- What to work on
Only the lines below between the ones containing "[':zap:', ':maple_leaf:', ':hospital:'] |" and "select palette 1", inclusive, are to be reproduced, each exactly as it stands.

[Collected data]
☆ ☆ ☆
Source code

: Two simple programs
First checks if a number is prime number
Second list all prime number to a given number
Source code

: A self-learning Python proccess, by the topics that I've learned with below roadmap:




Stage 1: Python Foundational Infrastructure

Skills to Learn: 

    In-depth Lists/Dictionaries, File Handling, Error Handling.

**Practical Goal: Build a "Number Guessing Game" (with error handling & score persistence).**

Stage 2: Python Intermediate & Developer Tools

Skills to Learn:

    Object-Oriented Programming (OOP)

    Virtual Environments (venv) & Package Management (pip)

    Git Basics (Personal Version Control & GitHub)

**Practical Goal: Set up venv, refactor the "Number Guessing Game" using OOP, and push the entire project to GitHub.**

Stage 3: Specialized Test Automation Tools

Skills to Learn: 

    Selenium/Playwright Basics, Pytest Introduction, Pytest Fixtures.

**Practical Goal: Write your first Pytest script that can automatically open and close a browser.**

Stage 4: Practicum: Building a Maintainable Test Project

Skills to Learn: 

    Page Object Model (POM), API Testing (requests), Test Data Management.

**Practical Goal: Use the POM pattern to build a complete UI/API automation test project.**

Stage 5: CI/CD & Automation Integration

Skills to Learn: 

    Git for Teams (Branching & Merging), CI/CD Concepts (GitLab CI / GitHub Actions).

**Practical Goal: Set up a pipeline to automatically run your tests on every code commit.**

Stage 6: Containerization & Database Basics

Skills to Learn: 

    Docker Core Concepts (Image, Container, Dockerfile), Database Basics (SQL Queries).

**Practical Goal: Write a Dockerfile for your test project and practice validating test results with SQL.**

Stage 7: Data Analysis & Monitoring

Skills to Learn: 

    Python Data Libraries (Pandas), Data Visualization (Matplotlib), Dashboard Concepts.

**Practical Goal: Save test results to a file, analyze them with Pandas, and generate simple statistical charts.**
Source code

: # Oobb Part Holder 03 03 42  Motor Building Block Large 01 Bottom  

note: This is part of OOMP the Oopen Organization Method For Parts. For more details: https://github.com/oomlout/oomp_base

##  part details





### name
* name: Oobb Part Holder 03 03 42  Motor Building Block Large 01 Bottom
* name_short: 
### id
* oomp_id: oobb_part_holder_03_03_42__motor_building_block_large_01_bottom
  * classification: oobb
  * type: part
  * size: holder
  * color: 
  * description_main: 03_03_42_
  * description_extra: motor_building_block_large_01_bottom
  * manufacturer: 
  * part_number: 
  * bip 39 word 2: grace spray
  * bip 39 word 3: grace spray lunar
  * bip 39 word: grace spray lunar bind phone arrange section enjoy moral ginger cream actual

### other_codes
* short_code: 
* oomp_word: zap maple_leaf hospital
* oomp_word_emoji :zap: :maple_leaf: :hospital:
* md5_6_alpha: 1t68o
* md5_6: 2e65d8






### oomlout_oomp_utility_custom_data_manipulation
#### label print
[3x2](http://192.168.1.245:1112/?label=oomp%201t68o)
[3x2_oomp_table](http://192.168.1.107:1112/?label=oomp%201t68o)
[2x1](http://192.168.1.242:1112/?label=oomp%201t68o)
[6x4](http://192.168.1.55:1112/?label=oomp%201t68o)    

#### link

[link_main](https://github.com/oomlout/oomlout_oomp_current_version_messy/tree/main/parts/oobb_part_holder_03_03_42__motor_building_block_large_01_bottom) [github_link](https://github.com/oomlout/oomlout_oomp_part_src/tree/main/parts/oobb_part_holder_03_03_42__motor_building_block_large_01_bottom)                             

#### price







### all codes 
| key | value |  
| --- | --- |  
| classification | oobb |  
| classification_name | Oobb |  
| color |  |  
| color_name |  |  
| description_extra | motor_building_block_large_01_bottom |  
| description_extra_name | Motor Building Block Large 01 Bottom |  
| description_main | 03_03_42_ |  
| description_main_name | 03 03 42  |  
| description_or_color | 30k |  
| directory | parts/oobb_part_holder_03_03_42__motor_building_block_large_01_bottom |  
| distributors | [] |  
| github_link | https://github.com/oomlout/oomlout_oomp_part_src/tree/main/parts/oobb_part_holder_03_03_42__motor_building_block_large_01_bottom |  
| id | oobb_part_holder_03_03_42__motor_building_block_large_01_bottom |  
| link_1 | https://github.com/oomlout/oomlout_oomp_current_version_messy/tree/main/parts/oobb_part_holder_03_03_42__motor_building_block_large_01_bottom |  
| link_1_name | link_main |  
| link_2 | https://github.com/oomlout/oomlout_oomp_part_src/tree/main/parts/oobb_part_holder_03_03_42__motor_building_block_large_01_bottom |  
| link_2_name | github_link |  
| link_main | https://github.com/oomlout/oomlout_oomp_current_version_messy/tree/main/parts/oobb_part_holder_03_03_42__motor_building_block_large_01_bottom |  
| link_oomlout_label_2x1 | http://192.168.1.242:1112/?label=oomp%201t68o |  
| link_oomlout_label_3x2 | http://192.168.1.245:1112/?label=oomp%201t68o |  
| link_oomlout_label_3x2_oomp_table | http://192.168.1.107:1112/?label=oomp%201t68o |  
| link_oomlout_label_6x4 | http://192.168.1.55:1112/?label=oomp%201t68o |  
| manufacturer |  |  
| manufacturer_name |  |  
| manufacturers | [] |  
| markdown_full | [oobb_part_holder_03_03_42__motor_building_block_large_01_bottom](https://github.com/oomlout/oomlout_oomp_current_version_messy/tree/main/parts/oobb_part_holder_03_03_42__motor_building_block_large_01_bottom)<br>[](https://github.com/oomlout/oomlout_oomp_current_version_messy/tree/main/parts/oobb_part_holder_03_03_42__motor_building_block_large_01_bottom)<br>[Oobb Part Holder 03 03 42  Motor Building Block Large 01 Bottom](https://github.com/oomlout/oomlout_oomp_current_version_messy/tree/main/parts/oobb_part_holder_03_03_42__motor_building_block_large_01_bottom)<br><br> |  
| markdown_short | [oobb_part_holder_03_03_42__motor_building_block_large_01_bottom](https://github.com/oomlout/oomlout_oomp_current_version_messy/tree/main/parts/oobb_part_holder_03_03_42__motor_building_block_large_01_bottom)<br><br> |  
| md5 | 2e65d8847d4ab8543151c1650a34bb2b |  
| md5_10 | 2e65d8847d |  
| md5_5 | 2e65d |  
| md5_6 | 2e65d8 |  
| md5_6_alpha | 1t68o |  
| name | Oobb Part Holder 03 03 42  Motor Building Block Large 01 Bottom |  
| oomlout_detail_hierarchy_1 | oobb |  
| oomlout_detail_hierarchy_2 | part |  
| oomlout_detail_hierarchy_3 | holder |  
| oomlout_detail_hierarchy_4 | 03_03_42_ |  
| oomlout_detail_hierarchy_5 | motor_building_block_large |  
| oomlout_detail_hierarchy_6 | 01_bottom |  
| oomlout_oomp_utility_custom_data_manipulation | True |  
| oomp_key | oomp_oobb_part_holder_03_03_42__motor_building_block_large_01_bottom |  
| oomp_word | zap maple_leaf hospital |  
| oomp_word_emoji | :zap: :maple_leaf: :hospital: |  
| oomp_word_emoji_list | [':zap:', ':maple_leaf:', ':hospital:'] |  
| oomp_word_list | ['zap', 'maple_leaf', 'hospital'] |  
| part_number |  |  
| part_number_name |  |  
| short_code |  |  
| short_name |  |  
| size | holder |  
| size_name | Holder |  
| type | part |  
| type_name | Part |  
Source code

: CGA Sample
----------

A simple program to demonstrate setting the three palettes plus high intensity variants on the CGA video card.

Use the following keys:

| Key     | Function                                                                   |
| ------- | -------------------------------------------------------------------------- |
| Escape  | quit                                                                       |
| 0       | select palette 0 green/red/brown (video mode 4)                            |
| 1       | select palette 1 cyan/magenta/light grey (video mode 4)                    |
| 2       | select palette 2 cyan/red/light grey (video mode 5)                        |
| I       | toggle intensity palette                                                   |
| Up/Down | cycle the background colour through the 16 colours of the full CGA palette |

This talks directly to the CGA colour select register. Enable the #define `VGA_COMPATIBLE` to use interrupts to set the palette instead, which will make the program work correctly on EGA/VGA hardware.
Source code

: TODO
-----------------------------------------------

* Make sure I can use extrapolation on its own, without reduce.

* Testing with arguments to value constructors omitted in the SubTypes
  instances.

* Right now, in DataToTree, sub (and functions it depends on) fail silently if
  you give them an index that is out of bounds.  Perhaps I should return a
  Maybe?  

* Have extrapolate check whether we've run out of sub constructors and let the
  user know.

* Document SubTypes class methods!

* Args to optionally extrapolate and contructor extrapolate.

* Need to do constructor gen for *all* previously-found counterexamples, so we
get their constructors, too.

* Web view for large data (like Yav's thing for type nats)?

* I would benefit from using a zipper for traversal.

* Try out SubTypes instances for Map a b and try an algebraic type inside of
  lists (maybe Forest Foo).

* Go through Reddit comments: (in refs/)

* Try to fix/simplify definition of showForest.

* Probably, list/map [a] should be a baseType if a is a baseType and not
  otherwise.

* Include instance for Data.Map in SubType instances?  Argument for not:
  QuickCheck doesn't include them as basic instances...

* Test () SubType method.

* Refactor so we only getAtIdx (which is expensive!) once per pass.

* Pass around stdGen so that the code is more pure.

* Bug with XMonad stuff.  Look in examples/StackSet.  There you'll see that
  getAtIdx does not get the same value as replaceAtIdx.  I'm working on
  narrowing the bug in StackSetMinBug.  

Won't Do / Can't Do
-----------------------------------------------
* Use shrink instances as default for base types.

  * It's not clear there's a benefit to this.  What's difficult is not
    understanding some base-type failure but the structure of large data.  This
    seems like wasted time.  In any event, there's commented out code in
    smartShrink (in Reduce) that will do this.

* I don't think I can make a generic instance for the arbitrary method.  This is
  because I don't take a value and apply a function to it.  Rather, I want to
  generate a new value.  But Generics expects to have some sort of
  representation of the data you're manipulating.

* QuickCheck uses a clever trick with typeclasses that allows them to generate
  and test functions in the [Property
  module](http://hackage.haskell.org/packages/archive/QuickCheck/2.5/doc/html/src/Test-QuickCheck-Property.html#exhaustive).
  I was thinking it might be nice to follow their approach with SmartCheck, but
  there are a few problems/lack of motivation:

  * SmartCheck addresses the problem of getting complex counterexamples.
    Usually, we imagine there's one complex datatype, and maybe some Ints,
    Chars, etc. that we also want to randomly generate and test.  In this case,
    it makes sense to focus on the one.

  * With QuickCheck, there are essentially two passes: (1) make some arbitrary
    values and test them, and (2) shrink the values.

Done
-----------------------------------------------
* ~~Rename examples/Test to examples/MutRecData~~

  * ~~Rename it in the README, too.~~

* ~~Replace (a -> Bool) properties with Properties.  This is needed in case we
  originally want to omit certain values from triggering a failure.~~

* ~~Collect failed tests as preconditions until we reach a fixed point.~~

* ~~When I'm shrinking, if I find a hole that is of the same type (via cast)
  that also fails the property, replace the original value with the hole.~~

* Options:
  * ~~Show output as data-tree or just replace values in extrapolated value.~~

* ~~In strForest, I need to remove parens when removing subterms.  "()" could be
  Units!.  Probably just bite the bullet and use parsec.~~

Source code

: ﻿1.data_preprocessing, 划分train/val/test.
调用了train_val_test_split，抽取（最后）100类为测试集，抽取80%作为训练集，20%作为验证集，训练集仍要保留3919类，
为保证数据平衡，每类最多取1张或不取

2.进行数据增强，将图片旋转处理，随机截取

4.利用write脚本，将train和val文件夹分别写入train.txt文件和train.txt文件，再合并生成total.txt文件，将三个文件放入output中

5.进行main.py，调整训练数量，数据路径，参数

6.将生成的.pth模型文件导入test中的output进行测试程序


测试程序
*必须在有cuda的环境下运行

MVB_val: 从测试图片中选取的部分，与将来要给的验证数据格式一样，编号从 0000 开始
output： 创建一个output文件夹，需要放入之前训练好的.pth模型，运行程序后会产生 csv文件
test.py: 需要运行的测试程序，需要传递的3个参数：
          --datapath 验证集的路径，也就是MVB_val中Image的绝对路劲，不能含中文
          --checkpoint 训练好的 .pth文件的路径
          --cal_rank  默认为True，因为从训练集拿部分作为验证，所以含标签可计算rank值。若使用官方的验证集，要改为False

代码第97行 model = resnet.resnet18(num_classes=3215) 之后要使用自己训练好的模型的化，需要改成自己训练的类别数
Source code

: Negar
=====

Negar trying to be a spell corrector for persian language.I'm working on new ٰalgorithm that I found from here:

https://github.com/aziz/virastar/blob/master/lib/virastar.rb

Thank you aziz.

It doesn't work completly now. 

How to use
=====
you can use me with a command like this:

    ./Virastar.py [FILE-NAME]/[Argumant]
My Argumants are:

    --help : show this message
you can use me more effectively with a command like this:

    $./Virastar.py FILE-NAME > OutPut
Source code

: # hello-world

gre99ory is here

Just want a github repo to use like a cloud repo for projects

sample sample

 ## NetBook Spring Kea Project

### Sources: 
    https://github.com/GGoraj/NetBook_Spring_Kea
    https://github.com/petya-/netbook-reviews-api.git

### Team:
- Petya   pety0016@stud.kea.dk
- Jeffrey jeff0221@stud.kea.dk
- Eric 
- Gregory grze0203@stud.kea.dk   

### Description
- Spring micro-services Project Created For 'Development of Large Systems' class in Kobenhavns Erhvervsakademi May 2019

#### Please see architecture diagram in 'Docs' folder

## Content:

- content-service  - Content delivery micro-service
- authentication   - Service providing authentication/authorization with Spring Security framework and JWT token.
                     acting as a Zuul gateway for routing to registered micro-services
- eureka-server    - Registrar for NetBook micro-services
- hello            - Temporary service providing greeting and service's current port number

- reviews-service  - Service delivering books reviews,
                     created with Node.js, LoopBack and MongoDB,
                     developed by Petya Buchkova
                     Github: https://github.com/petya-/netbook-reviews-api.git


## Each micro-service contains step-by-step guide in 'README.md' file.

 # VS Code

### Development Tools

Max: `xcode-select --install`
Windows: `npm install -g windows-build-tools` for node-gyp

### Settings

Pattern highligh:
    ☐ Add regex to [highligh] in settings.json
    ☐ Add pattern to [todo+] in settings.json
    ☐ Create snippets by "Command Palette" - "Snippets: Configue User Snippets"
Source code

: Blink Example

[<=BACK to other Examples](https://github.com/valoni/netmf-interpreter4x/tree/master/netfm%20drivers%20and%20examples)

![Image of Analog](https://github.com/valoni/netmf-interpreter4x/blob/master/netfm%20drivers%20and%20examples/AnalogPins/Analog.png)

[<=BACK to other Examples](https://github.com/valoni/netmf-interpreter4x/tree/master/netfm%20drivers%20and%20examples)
☆ ☆ ☆
- Answer section
| oomp_word_emoji_list | [':zap:', ':maple_leaf:', ':hospital:'] |  
| oomp_word_list | ['zap', 'maple_leaf', 'hospital'] |  
| part_number |  |  
| part_number_name |  |  
| short_code |  |  
| short_name |  |  
| size | holder |  
| size_name | Holder |  
| type | part |  
| type_name | Part |  
Source code

: CGA Sample
----------

A simple program to demonstrate setting the three palettes plus high intensity variants on the CGA video card.

Use the following keys:

| Key     | Function                                                                   |
| ------- | -------------------------------------------------------------------------- |
| Escape  | quit                                                                       |
| 0       | select palette 0 green/red/brown (video mode 4)                            |
| 1       | select palette 1 cyan/magenta/light grey (video mode 4)                    |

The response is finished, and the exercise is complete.